Wednesday, November 14, 2007

Chávez Threatens to Nationalize Spanish Banks In Venezuela: Sounds Familiar?

Hugo Chávez is threatening to nationalize Spanish holdings in Venezuela in retaliation for King Juan Carlos' verbal rebuke at the Ibero-American Summit. Zapatero and Moratinos are ready to do any penance themselves to satisfy him, afraid that they will be blamed, as already they are being blamed, for cultivating such "friends" for Spain and endangering national interests for the sake of international grandstanding. The summit was a much-needed wake-up all for the Spanish Socialists. It was not just Hugo Chávez who was castigating Spain for the very "abuses" which are always charged against the U.S. at international forums. Since this was a meeting of the leaders of "La Raza," it was the original hagemon which was the target of their resentments and envy. The most adamant denouncer among them, Nicaraguan president Daniel Ortega, railed for an hour about his country's Spanish-owned electric company. Public utilities were always a popular target in Latin America. In pre-Castro Cuba, the U.S.-owned Cuban Telephone Company was perhaps the only foreign monopoly which everybody hated. When Cuba was Cuba, Spain was poorer than Cuba so there were no great Spanish-owned conglomerates in Cuba other than those which belonged to Spanish emigrants whose roots were no longer in the motherland. By contrast, in Venezuela today, Spanish investments are held by Spanish capitalists who have no roots in their host country. It is even easier, then, to foment popular resentment again them and use that as a pretext to tighten the government's stranglehold on the economy.

All foreigners must be evicted in order for Venezuela to become the Socialist (read robber) state which Hugo Chávez says he wants it to be. The first page in the manual of economic ruin, which Castro graciously lent his Venezuelan protege and benefactor, is to privatize, nationalize, and, preferably, confiscate without compensation, all foreign capital. This is always the preclude to the theft of all national wealth regardless of whether it is in foreign or native hands.
After Chávez has confiscated Spanish investments in Venezuela — say a decade or two later — he will offer to settle all Spanish claims, now deemed irrecuperable and already written off, for a fraction of a cent on the dollar. The duped will rejoice that they were able to recover even that much, and calculating that bigger investments will offset past losses, grandiose plans will again be drawn for Spanish capitalization. Now, of course, it will be a different kind of investment. The state (Chávez) will be a majority holder in all new enterprises and the salaries of Venezuelan nationals will be paid directly to him, who in turn will allocate some pittance to his hapless subjects, negligible except when compared to the even smaller pittance which the state pays its unindentured servants. Of course, being partners and mindful of each other's interests, Chávez will never again raise the specter of the Black Legend in Venezuela. Once the Spanish firms are in effect working for him there will be no need to decry them as exploiters when it is in his interest to have them refine and expand their exploitation.

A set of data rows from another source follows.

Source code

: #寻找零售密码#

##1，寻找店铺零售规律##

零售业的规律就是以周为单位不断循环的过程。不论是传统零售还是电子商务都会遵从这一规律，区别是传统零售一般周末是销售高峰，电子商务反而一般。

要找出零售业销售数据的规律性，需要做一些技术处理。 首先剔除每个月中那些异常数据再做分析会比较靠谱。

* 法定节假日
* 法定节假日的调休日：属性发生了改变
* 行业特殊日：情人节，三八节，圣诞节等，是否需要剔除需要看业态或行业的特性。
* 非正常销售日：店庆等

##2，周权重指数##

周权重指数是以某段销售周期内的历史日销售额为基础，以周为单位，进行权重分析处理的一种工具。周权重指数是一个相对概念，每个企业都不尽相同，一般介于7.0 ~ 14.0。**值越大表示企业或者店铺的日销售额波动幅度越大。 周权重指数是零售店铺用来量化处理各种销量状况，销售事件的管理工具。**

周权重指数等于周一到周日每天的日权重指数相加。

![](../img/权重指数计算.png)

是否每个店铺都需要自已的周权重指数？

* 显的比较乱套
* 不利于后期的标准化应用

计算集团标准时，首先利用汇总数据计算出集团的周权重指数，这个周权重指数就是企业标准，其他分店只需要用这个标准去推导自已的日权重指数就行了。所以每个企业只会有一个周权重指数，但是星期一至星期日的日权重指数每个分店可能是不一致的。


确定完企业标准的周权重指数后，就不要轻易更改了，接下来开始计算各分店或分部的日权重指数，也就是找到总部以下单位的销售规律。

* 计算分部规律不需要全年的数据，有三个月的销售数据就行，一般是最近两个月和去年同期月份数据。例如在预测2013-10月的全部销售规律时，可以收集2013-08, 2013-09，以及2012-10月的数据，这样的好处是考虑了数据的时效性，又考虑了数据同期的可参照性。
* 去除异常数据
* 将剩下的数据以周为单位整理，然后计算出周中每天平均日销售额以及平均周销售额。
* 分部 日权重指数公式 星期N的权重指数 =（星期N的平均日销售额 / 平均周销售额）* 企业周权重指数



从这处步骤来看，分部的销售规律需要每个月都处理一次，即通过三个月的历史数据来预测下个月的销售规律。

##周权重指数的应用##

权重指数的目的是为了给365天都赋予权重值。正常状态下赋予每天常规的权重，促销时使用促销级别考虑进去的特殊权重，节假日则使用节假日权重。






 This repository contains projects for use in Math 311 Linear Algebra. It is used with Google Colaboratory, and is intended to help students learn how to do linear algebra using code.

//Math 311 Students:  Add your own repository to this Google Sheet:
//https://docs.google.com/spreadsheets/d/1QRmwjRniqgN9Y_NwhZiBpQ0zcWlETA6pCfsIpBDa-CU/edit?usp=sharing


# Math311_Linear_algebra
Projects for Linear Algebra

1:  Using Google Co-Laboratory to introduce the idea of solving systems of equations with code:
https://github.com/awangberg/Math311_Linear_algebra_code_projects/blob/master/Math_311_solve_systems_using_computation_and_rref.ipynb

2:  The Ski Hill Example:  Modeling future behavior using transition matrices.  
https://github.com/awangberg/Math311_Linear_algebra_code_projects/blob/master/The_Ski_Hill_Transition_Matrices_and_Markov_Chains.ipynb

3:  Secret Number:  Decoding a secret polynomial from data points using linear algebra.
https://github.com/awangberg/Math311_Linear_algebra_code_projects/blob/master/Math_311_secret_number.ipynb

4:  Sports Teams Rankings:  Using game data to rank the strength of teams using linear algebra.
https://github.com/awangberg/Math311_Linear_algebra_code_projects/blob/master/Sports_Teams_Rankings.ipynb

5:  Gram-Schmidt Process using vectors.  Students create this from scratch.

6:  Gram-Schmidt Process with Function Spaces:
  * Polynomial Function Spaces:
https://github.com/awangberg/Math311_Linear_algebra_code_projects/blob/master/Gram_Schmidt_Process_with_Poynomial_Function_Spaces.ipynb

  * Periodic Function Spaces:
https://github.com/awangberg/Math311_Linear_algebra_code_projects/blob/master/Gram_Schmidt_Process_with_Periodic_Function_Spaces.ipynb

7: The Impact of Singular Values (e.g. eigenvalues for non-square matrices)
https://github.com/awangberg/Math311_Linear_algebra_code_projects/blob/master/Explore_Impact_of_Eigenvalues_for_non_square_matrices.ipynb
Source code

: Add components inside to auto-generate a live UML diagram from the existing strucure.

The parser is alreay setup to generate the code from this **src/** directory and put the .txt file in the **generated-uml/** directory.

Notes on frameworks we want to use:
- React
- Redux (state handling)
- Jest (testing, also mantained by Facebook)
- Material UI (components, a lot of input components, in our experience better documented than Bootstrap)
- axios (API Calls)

In order to reap this double-fortune Chávez must lay the groundwork with a concerted campaign of vilification against Spain and Spaniards. Or perhaps just demand an apology from a Spanish king intent on upholding the honor of his people and his country. All would work as Chávez had hoped and Castro assured him except for his own Socialist allies in Spain who are intent on ruining a good thing for Chávez by kow-towing ten meters into the ground if necessary to placate him and forestall the inevitable piñata until their conservative opponents are in office again, when they will be free to blame the confiscations on their "intransigence" while simultaneously applauding Chávez's "purification of national interests" or "dignification of his people."

6 comments:

Anonymous said...

Spain will severe all ties to Venezuela, and that will be good for the future freedom of Cuba....
Chavez will steal all the money from Spanish investors in Venezuela and will destroy all the small businesses own by Spaniards in Venezuela, repeating what his mentor and master fidel did in Cuba with Americans, Spaniards, and Cubans -both by birth and naturalized.

Fantomas said...

Recuerda Professor que en Cubazuela las directrices salen de la Habana no de Miraflores.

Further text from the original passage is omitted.